I Nefesh presentano il nuovo singolo 'Stalker', colonna sonora del pluripremiato docu-film 'The Zone'
MILANO - E' una delle band progressive più apprezzate e stimate degli ultimi dieci anni. Stiamo parlando dei Nefesh, gruppo marchigiano che ha pubblicato il nuovo singolo Stalker, colonna sonora del docu-film The Zone che racconta del disastro di Chernobyl. Ne abbiamo parlato con il chitarrista della band, Luca Lampis.
Partiamo da Stalker. Come nasce l'idea del docu-film e l'idea di ambientarlo a Chernobyl?
Come compositore della colonna sonora di questo docu-film sono subentrato quando già la macchina era partita e ampiamente in movimento.
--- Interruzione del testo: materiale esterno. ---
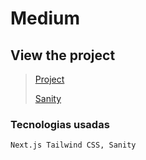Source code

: # Medium
## View the project
> [Project](https://medium-roan-alpha.vercel.app)
> 
> [Sanity](https://sanitymediumpractice.sanity.studio/desk)


### Tecnologias usadas
`Next.js Tailwind CSS, Sanity`
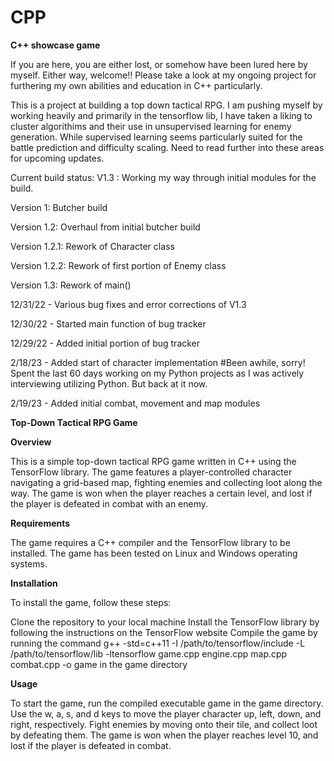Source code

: # CPP
**C++ showcase game**

If you are here, you are either lost, or somehow have been lured here by myself. Either way, welcome!! Please take a look at my ongoing project for furthering my own abilities and education in C++ particularly. 

This is a project at building a top down tactical RPG. I am pushing myself by working heavily and primarily in the tensorflow lib, I have taken a liking to cluster algorithims and their use in unsupervised learning for enemy generation. While supervised learning seems particularly suited for the battle prediction and difficulty scaling. Need to read further into these areas for upcoming updates. 

Current build status: V1.3 : Working my way through initial modules for the build.

Version 1: Butcher build

Version 1.2: Overhaul from initial butcher build

Version 1.2.1: Rework of Character class

Version 1.2.2: Rework of first portion of Enemy class

Version 1.3: Rework of main()

12/31/22 - Various bug fixes and error corrections of V1.3

12/30/22 - Started main function of bug tracker

12/29/22 - Added initial portion of bug tracker

2/18/23 - Added start of character implementation 
#Been awhile, sorry! Spent the last 60 days working on my Python projects as I was actively interviewing utilizing Python. But back at it now.

2/19/23 - Added initial combat, movement and map modules

**Top-Down Tactical RPG Game**

**Overview**

This is a simple top-down tactical RPG game written in C++ using the TensorFlow library. The game features a player-controlled character navigating a grid-based map, fighting enemies and collecting loot along the way. The game is won when the player reaches a certain level, and lost if the player is defeated in combat with an enemy.

**Requirements**

The game requires a C++ compiler and the TensorFlow library to be installed. The game has been tested on Linux and Windows operating systems.

**Installation**

To install the game, follow these steps:

Clone the repository to your local machine
Install the TensorFlow library by following the instructions on the TensorFlow website
Compile the game by running the command g++ -std=c++11 -I /path/to/tensorflow/include -L /path/to/tensorflow/lib -ltensorflow game.cpp engine.cpp map.cpp combat.cpp -o game in the game directory

**Usage**

To start the game, run the compiled executable game in the game directory. Use the w, a, s, and d keys to move the player character up, left, down, and right, respectively. Fight enemies by moving onto their tile, and collect loot by defeating them. The game is won when the player reaches level 10, and lost if the player is defeated in combat.
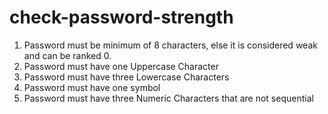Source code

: # check-password-strength
1. Password must be minimum of 8 characters, else it is considered weak and can
be ranked 0.
2. Password must have one Uppercase Character
3. Password must have three Lowercase Characters
4. Password must have one symbol
5. Password must have three Numeric Characters that are not sequential
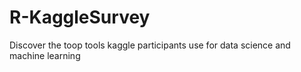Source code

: # R-KaggleSurvey
Discover the toop tools kaggle participants use for data science and machine learning
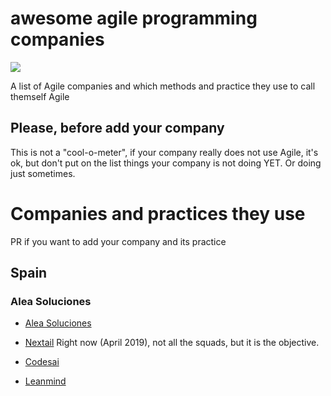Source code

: # awesome agile programming companies

![](https://cdn.rawgit.com/sindresorhus/awesome/d7305f38d29fed78fa85652e3a63e154dd8e8829/media/badge.svg)

A list of Agile companies and which methods and practice they use to call themself Agile

## Please, before add your company

This is not a "cool-o-meter", if your company really does not use Agile, it's ok, but don't put on the list things your company is not doing YET. Or doing just sometimes.

# Companies and practices they use

PR if you want to add your company and its practice

## Spain

### Alea Soluciones
- [Alea Soluciones](companies/alea.md)


- [Nextail](https://www.nextail.co/) Right now (April 2019), not all the squads, but it is the objective.
- [Codesai](https://codesai.com/)
- [Leanmind](https://www.leanmind.es/)
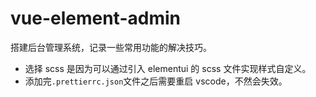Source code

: # vue-element-admin

搭建后台管理系统，记录一些常用功能的解决技巧。

- 选择 scss 是因为可以通过引入 elementui 的 scss 文件实现样式自定义。
- 添加完`.prettierrc.json`文件之后需要重启 vscode，不然会失效。
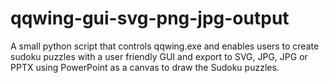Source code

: # qqwing-gui-svg-png-jpg-output
A small python script that controls qqwing.exe and enables users to create sudoku puzzles with a user friendly GUI and export to SVG, JPG, JPG or PPTX using PowerPoint as a canvas to draw the Sudoku puzzles.
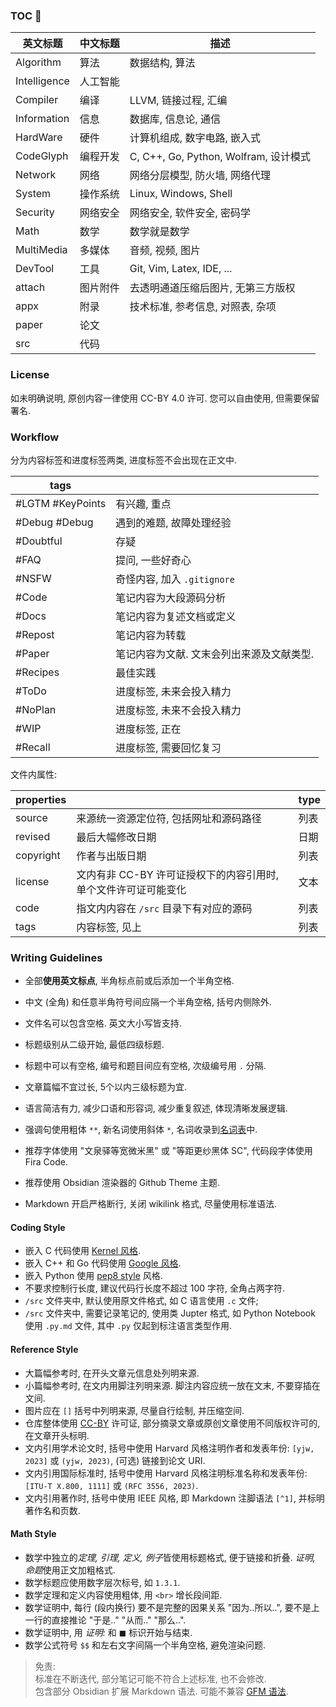 ### TOC 🚀

| 英文标题     | 中文标题 | 描述                                  |
| ------------ | -------- | ------------------------------------- |
| Algorithm    | 算法     | 数据结构, 算法                        |
| Intelligence | 人工智能 |                                       |
| Compiler     | 编译     | LLVM, 链接过程, 汇编                  |
| Information  | 信息     | 数据库, 信息论, 通信                  |
| HardWare     | 硬件     | 计算机组成, 数字电路, 嵌入式          |
| CodeGlyph    | 编程开发 | C, C++, Go, Python, Wolfram, 设计模式 |
| Network      | 网络     | 网络分层模型, 防火墙, 网络代理        |
| System       | 操作系统 | Linux, Windows, Shell                 |
| Security     | 网络安全 | 网络安全, 软件安全, 密码学            |
| Math         | 数学     | 数学就是数学                          |
| MultiMedia   | 多媒体   | 音频, 视频, 图片                      |
| DevTool      | 工具     | Git, Vim, Latex, IDE, ...             |
| attach       | 图片附件 | 去透明通道压缩后图片, 无第三方版权    |
| appx         | 附录     | 技术标准, 参考信息, 对照表, 杂项      |
| paper        | 论文     |                                       |
| src          | 代码     |                                       |


### License

如未明确说明, 原创内容一律使用 CC-BY 4.0 许可. 您可以自由使用, 但需要保留署名.

### Workflow

分为内容标签和进度标签两类, 进度标签不会出现在正文中.

| tags                      |                      |
| ------------------------- | --------------------------- |
| #LGTM #KeyPoints          | 有兴趣, 重点      |
| #Debug #Debug | 遇到的难题, 故障处理经验        |
| #Doubtful    | 存疑  |
| #FAQ                      | 提问, 一些好奇心            |
| #NSFW                     | 奇怪内容, 加入 `.gitignore` |
| #Code                     | 笔记内容为大段源码分析              |
| #Docs                     | 笔记内容为复述文档或定义    |
| #Repost                   | 笔记内容为转载              |
| #Paper                                  | 笔记内容为文献. 文末会列出来源及文献类型.                    |
| #Recipes                  | 最佳实践                    |
| #ToDo                     | 进度标签, 未来会投入精力    |
| #NoPlan                   | 进度标签, 未来不会投入精力  |
| #WIP                      | 进度标签, 正在              |
| #Recall                   | 进度标签, 需要回忆复习      |

文件内属性:

| properties |                                                                 | type |
| ---------- | --------------------------------------------------------------- | ---- |
| source     | 来源统一资源定位符, 包括网址和源码路径                          | 列表 |
| revised    | 最后大幅修改日期                                                | 日期 |
| copyright  | 作者与出版日期                                                  | 列表 |
| license    | 文内有非 CC-BY 许可证授权下的内容引用时, 单个文件许可证可能变化 | 文本 |
| code       | 指文内内容在 `/src` 目录下有对应的源码                          | 列表 |
| tags       | 内容标签, 见上                                                  | 列表     |


### Writing Guidelines

- 全部**使用英文标点**, 半角标点前或后添加一个半角空格.
- 中文 (全角) 和任意半角符号间应隔一个半角空格, 括号内侧除外.
- 文件名可以包含空格. 英文大小写皆支持.
- 标题级别从二级开始, 最低四级标题.
- 标题中可以有空格, 编号和题目间应有空格, 次级编号用 `.` 分隔.
- 文章篇幅不宜过长, 5个以内三级标题为宜.

- 语言简洁有力, 减少口语和形容词, 减少重复叙述, 体现清晰发展逻辑.
- 强调句使用粗体 `**`, 新名词使用斜体 `*`, 名词收录到[名词表](Language/Glossary.md)中.
- 推荐字体使用 "文泉驿等宽微米黑" 或 "等距更纱黑体 SC", 代码段字体使用 Fira Code.
- 推荐使用 Obsidian 渲染器的 Github Theme 主题.
- Markdown 开启严格断行, 关闭 wikilink 格式, 尽量使用标准语法.

#### Coding Style

- 嵌入 C 代码使用 [Kernel 风格](Language/C/Kernel%20C%20Style.md).
- 嵌入 C++ 和 Go 代码使用 [Google 风格](Language/C++/Google%20C++%20Style.md).
- 嵌入 Python 使用 [pep8 style](Language/Python/pep8%20style.md) 风格.
- 不要求控制行长度, 建议代码行长度不超过 100 字符, 全角占两字符.
- `/src` 文件夹中, 默认使用原文件格式, 如 C 语言使用 `.c` 文件; 
- `/src` 文件夹中, 需要记录笔记的, 使用类 Jupter 格式, 如 Python Notebook 使用 `.py.md` 文件, 其中 `.py` 仅起到标注语言类型作用.

#### Reference Style

- 大篇幅参考时, 在开头文章元信息处列明来源. 
- 小篇幅参考时, 在文内用脚注列明来源. 脚注内容应统一放在文末, 不要穿插在文间.
- 图片应在 `[]` 括号中列明来源, 尽量自行绘制, 并压缩空间.
- 仓库整体使用 [CC-BY](License.md) 许可证, 部分摘录文章或原创文章使用不同版权许可的, 在文章开头标明.
- 文内引用学术论文时, 括号中使用 Harvard 风格注明作者和发表年份: `[yjw, 2023]` 或 `(yjw, 2023)`, (可选) 链接到论文 URI. 
- 文内引用国际标准时, 括号中使用 Harvard 风格注明标准名称和发表年份: `[ITU-T X.800, 1111]` 或 `(RFC 3556, 2023)`.
- 文内引用著作时, 括号中使用 IEEE 风格, 即 Markdown 注脚语法 `[^1]`, 并标明著作名和页数.

#### Math Style

- 数学中独立的*定理, 引理, 定义, 例子*皆使用标题格式, 便于链接和折叠. *证明, 命题*使用正文加粗格式.
- 数学标题应使用数字层次标号, 如 `1.3.1`.
- 数学定理和定义内容使用粗体, 用 `<br>` 增长段间距.
- 数学证明中, 每行 (段内换行) 要不是完整的因果关系 "因为..所以..", 要不是上一行的直接推论 "于是.." "从而.." "那么..". 
- 数学证明中, 用 *证明:* 和 $\blacksquare$ 标识开始与结束.
- 数学公式符号 `$$` 和左右文字间隔一个半角空格, 避免渲染问题.

> 免责:   
> 标准在不断迭代, 部分笔记可能不符合上述标准, 也不会修改.   
> 包含部分 Obsidian 扩展 Markdown 语法. 可能不兼容 [GFM 语法](https://github.github.com/gfm/).
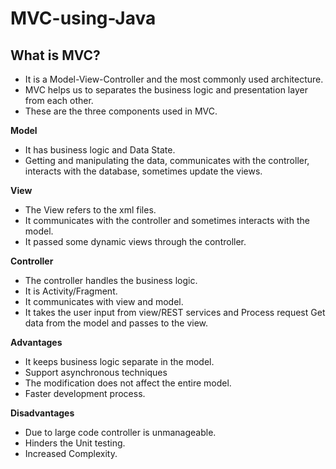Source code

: # MVC-using-Java

## What is MVC?

- It is a Model-View-Controller and the most commonly used architecture.
- MVC helps us to separates the business logic and presentation layer from each other.
- These are the three components used in MVC.

__Model__

- It has business logic and Data State. 
- Getting and manipulating the data, communicates with the controller, interacts with the database, sometimes update the views.

__View__

- The View refers to the xml files.
- It communicates with the controller and sometimes interacts with the model. 
- It passed some dynamic views through the controller.

__Controller__

- The controller handles the business logic.
- It is Activity/Fragment. 
- It communicates with view and model. 
- It takes the user input from view/REST services and Process request Get data from the model and passes to the view.

__Advantages__

- It keeps business logic separate in the model.
- Support asynchronous techniques
- The modification does not affect the entire model.
- Faster development process.

__Disadvantages__

- Due to large code controller is unmanageable.
- Hinders the Unit testing.
- Increased Complexity.
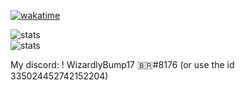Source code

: [![wakatime](https://wakatime.com/badge/user/6e86b908-7bfd-4cb9-9128-8fa18c67e54a.svg?style=for-the-badge)](https://wakatime.com/@6e86b908-7bfd-4cb9-9128-8fa18c67e54a)

![stats][g-status]<br>
![stats][g-langs]

[g-status]: https://github-readme-stats.vercel.app/api?username=WizardlyBump17&show_icons=true&theme=radical&count_private=true&include_all_commits=true
[g-langs]: https://github-readme-stats.vercel.app/api/top-langs/?username=WizardlyBump17&layout=compact&langs_count=7&theme=radical&count_private=true

My discord: ! WizardlyBump17 🇧🇷#8176 (or use the id 335024452742152204)
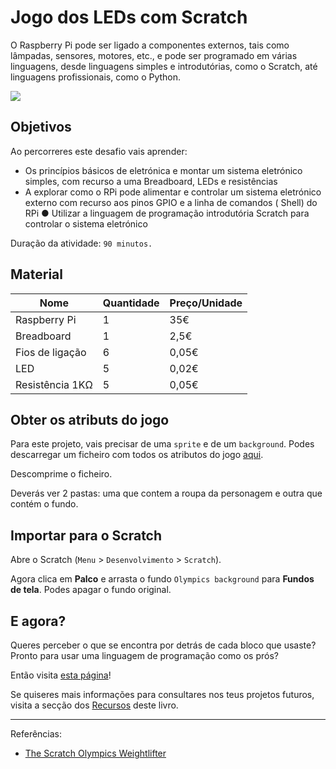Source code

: # Jogo dos LEDs com Scratch

O  Raspberry Pi pode ser ligado a componentes externos, tais como lâmpadas, sensores, motores, etc., e pode ser programado em várias linguagens, desde linguagens simples e introdutórias, como o Scratch, até linguagens profissionais, como o Python.

![](https://www.raspberrypi.org/learning/resources/scratch-olympics-weightlifter/cover.png)

## Objetivos

Ao percorreres este desafio vais aprender:

* Os princípios básicos de eletrónica e montar um sistema eletrónico simples, com recurso a uma Breadboard, LEDs e resistências
* A explorar como o RPi pode alimentar e controlar um sistema eletrónico externo com recurso aos pinos GPIO e a linha de comandos ( Shell) do RPi● Utilizar a linguagem de programação introdutória Scratch para controlar o sistema eletrónico

Duração da atividade: `90 minutos.`

## Material

| Nome | Quantidade | Preço/Unidade |
| --- | --- | --- |
|Raspberry Pi |1 |35€ |
|Breadboard |1 |2,5€ |
|Fios de ligação |6 |0,05€ |
|LED |5 |0,02€ |
|Resistência 1KΩ |5 |0,05€ |

## Obter os atributs do jogo

Para este projeto, vais precisar de uma `sprite` e de um `background`. Podes descarregar um ficheiro com todos os atributos do jogo [aqui](https://www.raspberrypi.org/learning/scratch-olympics-weightlifter/images/scratch_olympics_weightlifter.zip).

Descomprime o ficheiro.

Deverás ver 2 pastas: uma que contem a roupa da personagem e outra que contém o fundo.

## Importar para o Scratch

Abre o Scratch (`Menu` > `Desenvolvimento` > `Scratch`).

Agora clica em **Palco** e arrasta o fundo `Olympics background` para **Fundos de tela**. Podes apagar o fundo original.


## E agora?

Queres perceber o que se encontra por detrás de cada bloco que usaste?
Pronto para usar uma linguagem de programação como os prós?

Então visita [esta página](https://hourofpython.trinket.io/from-blocks-to-code-with-trinket#/blocks/dragging-and-dropping)!

Se quiseres mais informações para consultares nos teus projetos futuros, visita a secção dos [Recursos](/recursos/recursos.md) deste livro.

---
Referências: 
* [The Scratch Olympics Weightlifter](https://www.raspberrypi.org/learning/scratch-olympics-weightlifter)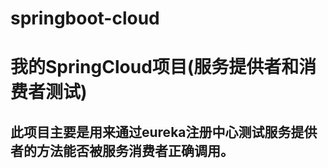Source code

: # springboot-cloud
我的SpringCloud项目(服务提供者和消费者测试)
====
此项目主要是用来通过eureka注册中心测试服务提供者的方法能否被服务消费者正确调用。
----
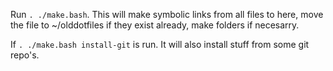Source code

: Run `. ./make.bash`. This will make symbolic links from all files to here, 
move the file to ~/olddotfiles if they exist already, make folders if necesarry.

If `. ./make.bash install-git` is run. It will also install stuff from some 
git repo's. 

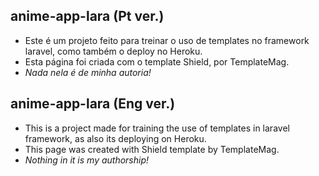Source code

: ## anime-app-lara (Pt ver.)
* Este é um projeto feito para treinar o uso de templates no framework laravel, como também o deploy no Heroku. 
* Esta página foi criada com o template Shield, por TemplateMag.
* _Nada nela é de minha autoria!_

## anime-app-lara (Eng ver.)
* This is a project made for training the use of templates in laravel framework, as also its deploying on Heroku.
* This page was created with Shield template by TemplateMag.
* _Nothing in it is my authorship!_
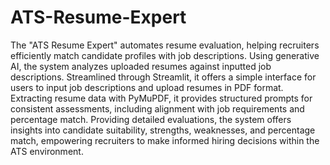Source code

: # ATS-Resume-Expert
The "ATS Resume Expert" automates resume evaluation, helping recruiters efficiently match candidate profiles with job
descriptions. 
Using generative AI, the system analyzes uploaded resumes against inputted job descriptions.
Streamlined through Streamlit, it offers a simple interface for users to input job descriptions and upload resumes in PDF
format. 
Extracting resume data with PyMuPDF, it provides structured prompts for consistent assessments, including
alignment with job requirements and percentage match.
 Providing detailed evaluations, the system offers insights into candidate suitability, strengths, weaknesses, and percentage
match, empowering recruiters to make informed hiring decisions within the ATS environment.
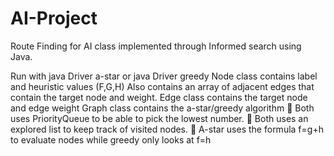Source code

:# AI-Project

Route Finding for AI class implemented through Informed search using Java.

Run with java Driver a-star or java Driver greedy
Node class contains label and heuristic values (F,G,H) Also contains an array of adjacent edges
that contain the target node and weight.
Edge class contains the target node and edge weight
Graph class contains the a-star/greedy algorithm
   Both uses PriorityQueue to be able to pick the lowest number.
   Both uses an explored list to keep track of visited nodes.
   A-star uses the formula f=g+h to evaluate nodes while greedy only looks at f=h
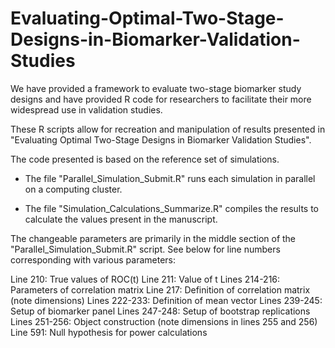 # Evaluating-Optimal-Two-Stage-Designs-in-Biomarker-Validation-Studies
We have provided a framework to evaluate two-stage biomarker study designs and have provided R code for researchers to facilitate their more widespread use in validation studies.

These R scripts allow for recreation and manipulation of results presented in "Evaluating Optimal Two-Stage Designs in Biomarker Validation Studies". 

The code presented is based on the reference set of simulations. 

- The file "Parallel_Simulation_Submit.R" runs each simulation in parallel on a computing cluster. 

- The file "Simulation_Calculations_Summarize.R" compiles the results to calculate the values present in the manuscript.

The changeable parameters are primarily in the middle section of the "Parallel_Simulation_Submit.R" script. See below for line numbers corresponding with various parameters:

Line 210: True values of ROC(t)
Line 211: Value of t
Lines 214-216: Parameters of correlation matrix
Line 217: Definition of correlation matrix (note dimensions)
Lines 222-233: Definition of mean vector
Lines 239-245: Setup of biomarker panel
Lines 247-248: Setup of bootstrap replications
Lines 251-256: Object construction (note dimensions in lines 255 and 256)
Line 591: Null hypothesis for power calculations



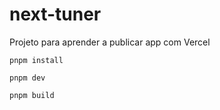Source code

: # next-tuner
Projeto para aprender a publicar app com Vercel

`pnpm install`

`pnpm dev`

`pnpm build`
Uno dei due registi, Alessandro Tesei, mi ha voluto presentare il progetto proponendomi poi alla produzione Subwaylab con cui sono entrato subito in sintonia. Il progetto credo sia nato principalmente dall’altro regista Pierpaolo Mittica in collaborazione con Tesei e Subwaylab poi ha sposato e appoggiato questa idea molto particolare.
Il tema centrale è la presenza di gruppi di ragazzi ucraini che oggi, in questi ultimi anni, entrano illegalmente nella zona di esclusione di Chernobyl per raggiungere la città morta di Pryp"jat', che era la città nata come costola della centrale nucleare, di 50.000 abitanti circa, evacuata in un giorno in fretta e furia e in cui tutto è rimasto come era nel 1986.
Diciamo che in un certo senso questo strano pellegrinare dei gruppi di ragazzi ucraini non è strettamente collegato con il disastro di Chernobyl, ma quella vicenda ha creato le condizioni perfette per dare vita a questa situazione. Questo è il tipico caso in cui capita che la fantascienza, la creatività umana, s’intreccino con la storia reale e prendano vita cose in un certo senso sorprendenti.
Ci spieghi meglio...
I fratelli Arkadij e Boris Strugackij pubblicano nel 1972 un libro di fantascienza intitolato “Picnic sul ciglio della strada” da cui poi nel 1979 il regista sovietico Andrej Tarkovskij ne ha tratto liberamente ispirazione per il suo film di fantascienza “Stalker”. Sono un po’ differenti per alcuni aspetti ma di fatto si narra di una Zona, un territorio rurale desolato e in rovina, dove le normali leggi naturali sono sovvertite a causa del passaggio, tempo prima, di alcune navicelle spaziali extraterrestri che con il loro solo essere passate hanno completamente sconvolto l’intero sistema di leggi e regole fisico-chimiche dell’intera Zona in questione, rendendola di fatto un posto incomprensibile, pericoloso, affascinante, in cui si possono trovare oggetti incredibili e/o una terribile morte.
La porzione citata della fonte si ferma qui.